Google Spreadsheet: How to compare two strings and highlight the differences

From the postbag Marjolein Hoekstra (CleverClogs) writes:

Short description
Can you make a Google Script for me that compares two strings character by character? If differences are found, the script should point these out. If no differences are found at all, the script should put out the text "[ id. ]" .

Detailed description
I have two columns containing lists of horizontally identical, but sometimes almost identical text strings. This is on purpose. Each row has another couple of words that need to be compared.

I'd like to compare them on a character by character basis, and then point out in the second column at which positions it differs from the first, for example like this:

A2: ABCDE

B2: ABKDE

If you compare these two, you'll see that cell B2[3] has 'K' where A2[3] reads 'C'.

My envisioned formula would then populate cell C2 with: "[ – – K – – ]"

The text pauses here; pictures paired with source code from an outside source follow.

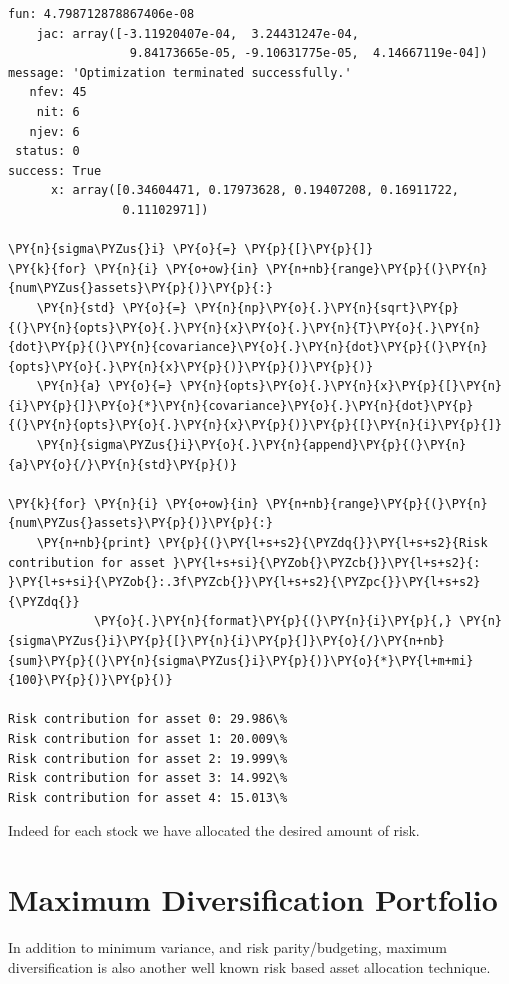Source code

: \begin{tcolorbox}[breakable, size=fbox, boxrule=1pt, pad at break*=1mm,colback=cellbackground, colframe=cellborder]
\begin{Verbatim}[commandchars=\\\{\}]
    fun: 4.798712878867406e-08
    jac: array([-3.11920407e-04,  3.24431247e-04,  
                 9.84173665e-05, -9.10631775e-05,  4.14667119e-04])
message: 'Optimization terminated successfully.'
   nfev: 45
    nit: 6
   njev: 6
 status: 0
success: True
      x: array([0.34604471, 0.17973628, 0.19407208, 0.16911722, 
                0.11102971])
		
\PY{n}{sigma\PYZus{}i} \PY{o}{=} \PY{p}{[}\PY{p}{]}
\PY{k}{for} \PY{n}{i} \PY{o+ow}{in} \PY{n+nb}{range}\PY{p}{(}\PY{n}{num\PYZus{}assets}\PY{p}{)}\PY{p}{:}
    \PY{n}{std} \PY{o}{=} \PY{n}{np}\PY{o}{.}\PY{n}{sqrt}\PY{p}{(}\PY{n}{opts}\PY{o}{.}\PY{n}{x}\PY{o}{.}\PY{n}{T}\PY{o}{.}\PY{n}{dot}\PY{p}{(}\PY{n}{covariance}\PY{o}{.}\PY{n}{dot}\PY{p}{(}\PY{n}{opts}\PY{o}{.}\PY{n}{x}\PY{p}{)}\PY{p}{)}\PY{p}{)} 
    \PY{n}{a} \PY{o}{=} \PY{n}{opts}\PY{o}{.}\PY{n}{x}\PY{p}{[}\PY{n}{i}\PY{p}{]}\PY{o}{*}\PY{n}{covariance}\PY{o}{.}\PY{n}{dot}\PY{p}{(}\PY{n}{opts}\PY{o}{.}\PY{n}{x}\PY{p}{)}\PY{p}{[}\PY{n}{i}\PY{p}{]} 
    \PY{n}{sigma\PYZus{}i}\PY{o}{.}\PY{n}{append}\PY{p}{(}\PY{n}{a}\PY{o}{/}\PY{n}{std}\PY{p}{)}
		
\PY{k}{for} \PY{n}{i} \PY{o+ow}{in} \PY{n+nb}{range}\PY{p}{(}\PY{n}{num\PYZus{}assets}\PY{p}{)}\PY{p}{:}
    \PY{n+nb}{print} \PY{p}{(}\PY{l+s+s2}{\PYZdq{}}\PY{l+s+s2}{Risk contribution for asset }\PY{l+s+si}{\PYZob{}\PYZcb{}}\PY{l+s+s2}{: }\PY{l+s+si}{\PYZob{}:.3f\PYZcb{}}\PY{l+s+s2}{\PYZpc{}}\PY{l+s+s2}{\PYZdq{}}
            \PY{o}{.}\PY{n}{format}\PY{p}{(}\PY{n}{i}\PY{p}{,} \PY{n}{sigma\PYZus{}i}\PY{p}{[}\PY{n}{i}\PY{p}{]}\PY{o}{/}\PY{n+nb}{sum}\PY{p}{(}\PY{n}{sigma\PYZus{}i}\PY{p}{)}\PY{o}{*}\PY{l+m+mi}{100}\PY{p}{)}\PY{p}{)}
		
Risk contribution for asset 0: 29.986\%
Risk contribution for asset 1: 20.009\%
Risk contribution for asset 2: 19.999\%
Risk contribution for asset 3: 14.992\%
Risk contribution for asset 4: 15.013\%
\end{Verbatim}
\end{tcolorbox}

Indeed for each stock we have allocated the desired amount of risk.

\section{Maximum Diversification Portfolio}
\label{maximum-diversification-portfolio}

In addition to minimum variance, and risk parity/budgeting, maximum diversification is also another well known risk based asset allocation technique.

As far as I can tell, I'd need a Google Script that parses both strings character by character and output "–" when they are identical, and output the value of the character string from B2. It should be relative simple, with a FOR loop. Thing is, I've never written a Google Script, and it's a bit daunting for me to start on my own.

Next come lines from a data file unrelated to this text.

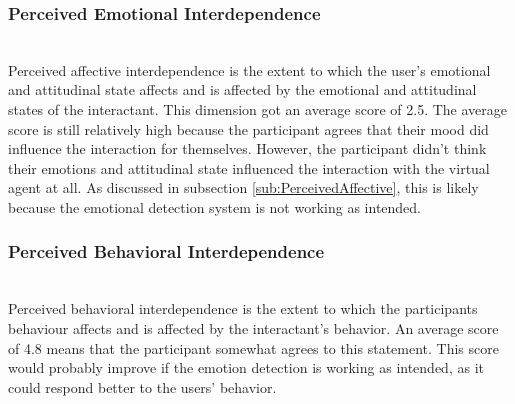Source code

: \subsubsection{Perceived Emotional Interdependence}~\\
Perceived affective interdependence is the extent to which the user’s emotional and attitudinal state affects and is affected by the emotional and attitudinal states of the interactant. This dimension got an average score of 2.5. The average score is still relatively high because the participant agrees that their mood did influence the interaction for themselves. However, the participant didn't think their emotions and attitudinal state influenced the interaction with the virtual agent at all. As discussed in subsection \ref{sub:PerceivedAffective}, this is likely because the emotional detection system is not working as intended.

\subsubsection{Perceived Behavioral Interdependence}~\\
Perceived behavioral interdependence is the extent to which the participants behaviour affects and is affected by the interactant’s behavior. 
An average score of 4.8 means that the participant somewhat agrees to this statement. This score would probably improve if the emotion detection is working as intended, as it could respond better to the users' behavior.

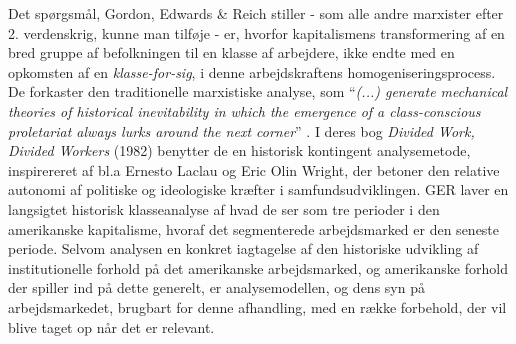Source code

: Det spørgsmål, Gordon, Edwards \& Reich stiller - som alle andre marxister efter 2. verdenskrig, kunne man tilføje - er, hvorfor kapitalismens transformering af en bred gruppe af befolkningen til en klasse af arbejdere, ikke endte med en opkomsten af en \emph{klasse-for-sig}, i denne arbejdskraftens homogeniseringsprocess.  De forkaster den traditionelle marxistiske analyse, som “\emph{(...) generate mechanical theories of historical inevitability in which the emergence of a class-conscious proletariat always lurks around the next corner}” \parencite[21]{Gordon1982}. I deres bog \emph{Divided Work, Divided Workers} (1982) benytter de en historisk kontingent analysemetode, inspirereret af bl.a Ernesto Laclau og Eric Olin Wright, der betoner den relative autonomi af politiske og ideologiske kræfter i samfundsudviklingen. GER laver en langsigtet historisk klasseanalyse af hvad de ser som tre perioder i den amerikanske kapitalisme, hvoraf det segmenterede arbejdsmarked er den seneste periode. Selvom analysen en konkret iagtagelse af den historiske udvikling af institutionelle forhold på det amerikanske arbejdsmarked, og amerikanske forhold der spiller ind på dette generelt, er analysemodellen, og dens syn på arbejdsmarkedet, brugbart for denne afhandling, med en række forbehold, der vil blive taget op når det er relevant. 

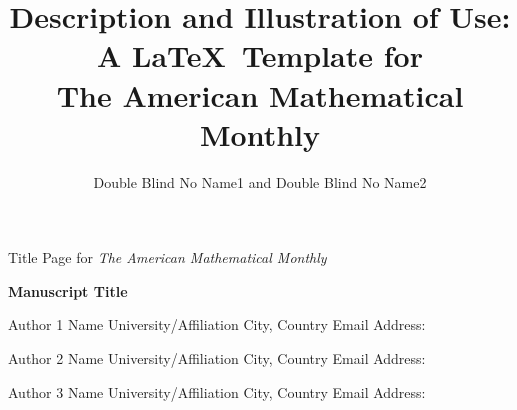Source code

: \documentclass{article}
\theoremstyle{theorem}
\theoremstyle{definition}
\begin{document}

\begin{center}
{\LARGE{Title Page for \textit{The American Mathematical Monthly}}}
\end{center}



\vspace{150px}
\begin{center}

\textbf{Manuscript Title} \\
\vspace{25px}

Author 1 Name
University/Affiliation
City, Country
Email Address:

\vspace{15px}

Author 2 Name
University/Affiliation
City, Country
Email Address:

\vspace{15px}

Author 3 Name
University/Affiliation
City, Country
Email Address:

\end{center}
\pagebreak

\title{Description and Illustration of Use:\\ A \LaTeX\ Template for\\ The American Mathematical Monthly } %
\author{Double Blind No Name1 and Double Blind No Name2}  %
\end{document}
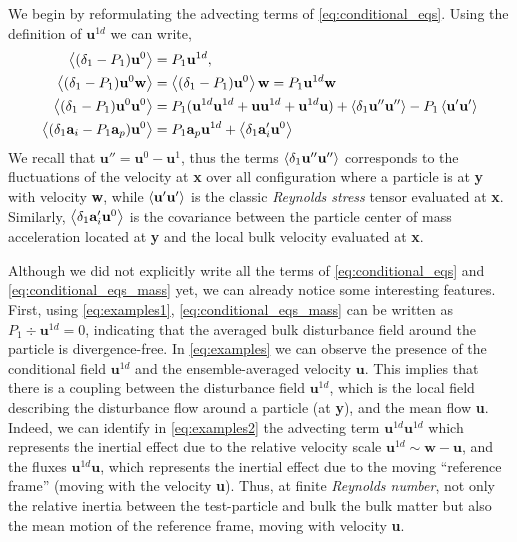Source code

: We begin by reformulating the advecting terms of \ref{eq:conditional_eqs}.
Using the definition of $\textbf{u}^{1d}$ we can write, 
\begin{align}
    \label{eq:examples1}
    \avg{(\delta_1 - P_1) \textbf{u}^0}
    &= P_1 \textbf{u}^{1d},\\ 
    \avg{(\delta_1 - P_1)\textbf{u}^0 \textbf{w}}
    &= \avg{(\delta_1 - P_1)\textbf{u}^0 }\textbf{w} 
    = P_1\textbf{u}^{1d}\textbf{w} \\
    \label{eq:examples2}
    \avg{(\delta_1 - P_1)\textbf{u}^0 \textbf{u}^0}
    &= P_1 (\textbf{u}^{1d}\textbf{u}^{1d} + \textbf{u}\textbf{u}^{1d}+  \textbf{u}^{1d}\textbf{u})
    + \avg{\delta_1 \textbf{u}''\textbf{u}''}
    - P_1 \avg{ \textbf{u}'\textbf{u}'}
    \\
    \avg{(\delta_1\textbf{a}_i - P_1\textbf{a}_p) \textbf{u}^0}
    &=
    P_1\textbf{a}_p \textbf{u}^{1d}
    + \avg{\delta_1\textbf{a}_i' \textbf{u}^0} 
    \label{eq:examples}
\end{align}
We recall that $\textbf{u}'' = \textbf{u}^0 - \textbf{u}^1$, thus the terms $\left<\delta_1 \textbf{u}''\textbf{u}''\right>$ corresponds to the fluctuations of the velocity at \textbf{x} over all configuration where a particle is at \textbf{y} with velocity \textbf{w}, while $\left< \textbf{u}'\textbf{u}'\right>$ is the classic \textit{Reynolds stress} tensor evaluated at \textbf{x}. 
Similarly, $\left<\delta_1\textbf{a}_i' \textbf{u}^0\right>$ is the covariance between the particle center of mass acceleration located at \textbf{y} and the local bulk velocity evaluated at \textbf{x}. 


Although we did not explicitly write all the terms of \ref{eq:conditional_eqs} and \ref{eq:conditional_eqs_mass} yet, we can already notice some interesting features. 
First, using \ref{eq:examples1},  \ref{eq:conditional_eqs_mass} can be written as $P_1 \div \textbf{u}^{1d} =0$, indicating that the averaged bulk disturbance field around the particle is divergence-free.  
In \ref{eq:examples} we can observe the presence of the conditional field $\textbf{u}^{1d}$ and the ensemble-averaged velocity $\textbf{u}$. 
This implies that there is a coupling between the disturbance field $\textbf{u}^{1d}$, which is the local field describing the disturbance flow around a particle (at \textbf{y}), and the mean flow \textbf{u}.
Indeed, we can identify in \ref{eq:examples2} the advecting term $\textbf{u}^{1d}\textbf{u}^{1d}$ which represents the inertial effect due to the relative velocity scale $\textbf{u}^{1d} \sim \textbf{w}- \textbf{u}$, and the fluxes $\textbf{u}^{1d}\textbf{u}$, which represents the inertial effect due to the moving ``reference frame'' (moving with the velocity \textbf{u}). 
Thus, at finite \textit{Reynolds number}, not only the relative inertia between the test-particle and bulk the bulk matter but also the mean motion of the reference frame, moving with velocity \textbf{u}.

Note that LEN (A) is always identical to LEN (B)

Background info
In case you're interested in the actual use case: I want to use this formula to compare strings of Chinese characters, where the first column contains the traditional writing of these characters (typically requiring more strokes) and the second column containing the simplified writing of those same characters. Sometimes the characters are different, sometimes they are not. You can see this clearly in the screenshot below.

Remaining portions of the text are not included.